### EXERCISE
Run through the data and copy out every line that mentions the word "mathbb".

### Source texts of formatted documents
________________________
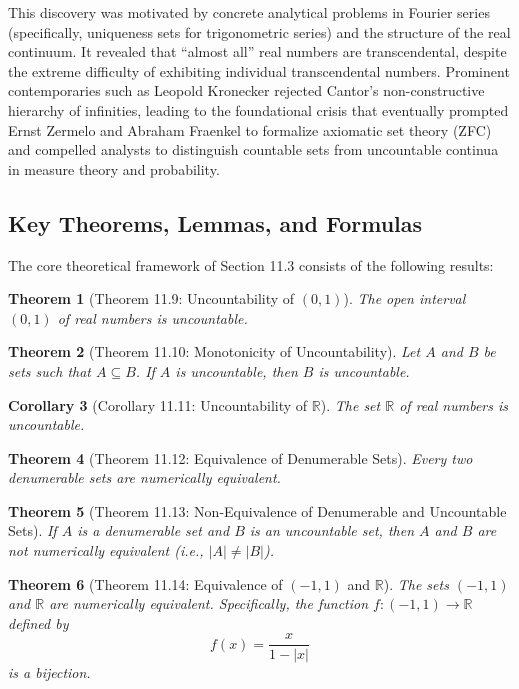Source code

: \documentclass[11pt, letterpaper]{article}
\newtheorem{theorem}{Theorem}[section]
\newtheorem{corollary}[theorem]{Corollary}
\theoremstyle{definition}
\theoremstyle{remark}
\begin{document}
This discovery was motivated by concrete analytical problems in Fourier series (specifically, uniqueness sets for trigonometric series) and the structure of the real continuum. It revealed that ``almost all'' real numbers are transcendental, despite the extreme difficulty of exhibiting individual transcendental numbers. Prominent contemporaries such as Leopold Kronecker rejected Cantor's non-constructive hierarchy of infinities, leading to the foundational crisis that eventually prompted Ernst Zermelo and Abraham Fraenkel to formalize axiomatic set theory (ZFC) and compelled analysts to distinguish countable sets from uncountable continua in measure theory and probability.

\subsection{Key Theorems, Lemmas, and Formulas}

The core theoretical framework of Section 11.3 consists of the following results:

\begin{theorem}[Theorem 11.9: Uncountability of $(0, 1)$]
The open interval $(0, 1)$ of real numbers is uncountable.
\end{theorem}

\begin{theorem}[Theorem 11.10: Monotonicity of Uncountability]
Let $A$ and $B$ be sets such that $A \subseteq B$. If $A$ is uncountable, then $B$ is uncountable.
\end{theorem}

\begin{corollary}[Corollary 11.11: Uncountability of $\mathbb{R}$]
The set $\mathbb{R}$ of real numbers is uncountable.
\end{corollary}

\begin{theorem}[Theorem 11.12: Equivalence of Denumerable Sets]
Every two denumerable sets are numerically equivalent.
\end{theorem}

\begin{theorem}[Theorem 11.13: Non-Equivalence of Denumerable and Uncountable Sets]
If $A$ is a denumerable set and $B$ is an uncountable set, then $A$ and $B$ are not numerically equivalent (i.e., $|A| \neq |B|$).
\end{theorem}

\begin{theorem}[Theorem 11.14: Equivalence of $(-1, 1)$ and $\mathbb{R}$]
The sets $(-1, 1)$ and $\mathbb{R}$ are numerically equivalent. Specifically, the function $f : (-1, 1) \to \mathbb{R}$ defined by
\[
f(x) = \frac{x}{1 - |x|}
\]
is a bijection.
\end{theorem}
\end{document}
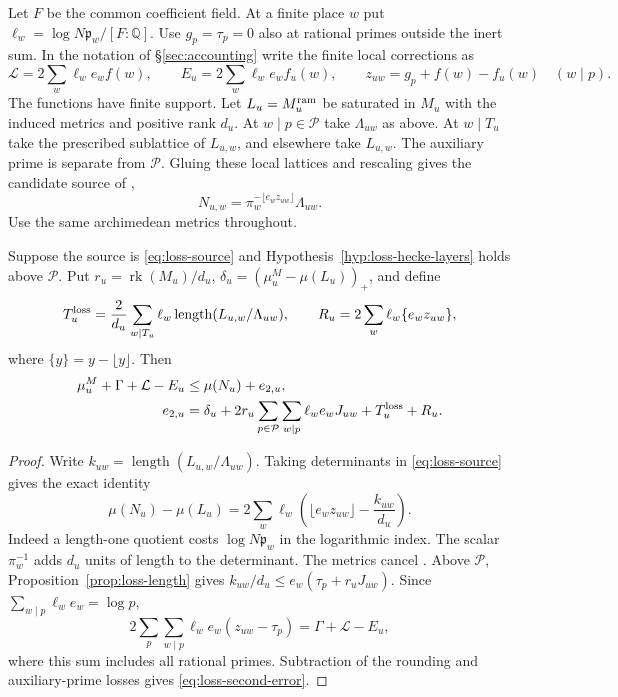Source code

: Let $F$ be the common coefficient field. At a finite place $w$ put
$\ell_w=\log N\mathfrak p_w/[F:\mathbb Q]$. Use $g_p=\tau_p=0$
also at rational primes outside the inert sum. In the notation of
\S\ref{sec:accounting} write the finite local corrections as
\[
 \mathcal L=2\sum_w\ell_we_w f(w),\qquad
 E_u=2\sum_w\ell_we_w f_u(w),\qquad
 z_{uw}=g_p+f(w)-f_u(w)\quad(w\mid p).
\]
The functions have finite support. Let $L_u=M_u^{\rm ram}$ be saturated
in $M_u$ with the induced metrics and positive rank $d_u$.
At $w\mid p\in\mathcal P$ take $\Lambda_{uw}$ as above. At $w\mid T_u$ take
the prescribed sublattice of $L_{u,w}$, and elsewhere take $L_{u,w}$.
The auxiliary prime is separate from $\mathcal P$.
Gluing these local lattices and rescaling gives the candidate source
of \citep[Definition~12.20]{adriazola-grh},
\begin{equation}\label{eq:loss-source}
       N_{u,w}=\pi_w^{-\lfloor e_w z_{uw}\rfloor}\Lambda_{uw}.
\end{equation}
Use the same archimedean metrics throughout.

\begin{theorem}\label{thm:loss-source}
Suppose the source is \eqref{eq:loss-source} and
Hypothesis~\ref{hyp:loss-hecke-layers} holds above $\mathcal P$.
Put $r_u=\operatorname{rk}(M_u)/d_u$, $\delta_u=(\mu^M_u-\mu(L_u))_+$,
and define
\[
 T^{\rm loss}_u=\frac2{d_u}\sum_{w\mid T_u}\ell_w
       \operatorname{length}(L_{u,w}/\Lambda_{uw}),\qquad
 R_u=2\sum_w\ell_w\{e_w z_{uw}\},
\]
where $\{y\}=y-\lfloor y\rfloor$. Then
\begin{align}
 \mu^M_u+\Gamma+\mathcal L-E_u&\le\mu(N_u)+e_{2,u},
       \label{eq:loss-second-error}\\
 e_{2,u}&=\delta_u+2r_u\sum_{p\in\mathcal P}\sum_{w\mid p}
        \ell_we_w J_{uw}+T^{\rm loss}_u+R_u .\notag
\end{align}
\end{theorem}

\begin{proof}
Write $k_{uw}=\operatorname{length}(L_{u,w}/\Lambda_{uw})$.
Taking determinants in \eqref{eq:loss-source} gives the exact identity
\[
 \mu(N_u)-\mu(L_u)=
     2\sum_w\ell_w\left(\lfloor e_w z_{uw}\rfloor-\frac{k_{uw}}{d_u}\right).
\]
Indeed a length-one quotient costs $\log N\mathfrak p_w$ in the
logarithmic index. The scalar $\pi_w^{-1}$ adds $d_u$ units of length
to the determinant. The metrics cancel \citep[Lemma~12.19]{adriazola-grh}.
Above $\mathcal P$, Proposition~\ref{prop:loss-length} gives
$k_{uw}/d_u\le e_w(\tau_p+r_uJ_{uw})$.
Since $\sum_{w\mid p}\ell_w e_w=\log p$,
\[
 2\sum_{p}\sum_{w\mid p}\ell_we_w(z_{uw}-\tau_p)
       =\Gamma+\mathcal L-E_u ,
\]
where this sum includes all rational primes. Subtraction of the
rounding and auxiliary-prime losses gives \eqref{eq:loss-second-error}.
\end{proof}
________________________
### YOUR RESPONSE
\begin{corollary}[Corollary 11.11: Uncountability of $\mathbb{R}$]
The set $\mathbb{R}$ of real numbers is uncountable.
\begin{theorem}[Theorem 11.14: Equivalence of $(-1, 1)$ and $\mathbb{R}$]
The sets $(-1, 1)$ and $\mathbb{R}$ are numerically equivalent. Specifically, the function $f : (-1, 1) \to \mathbb{R}$ defined by
$\ell_w=\log N\mathfrak p_w/[F:\mathbb Q]$. Use $g_p=\tau_p=0$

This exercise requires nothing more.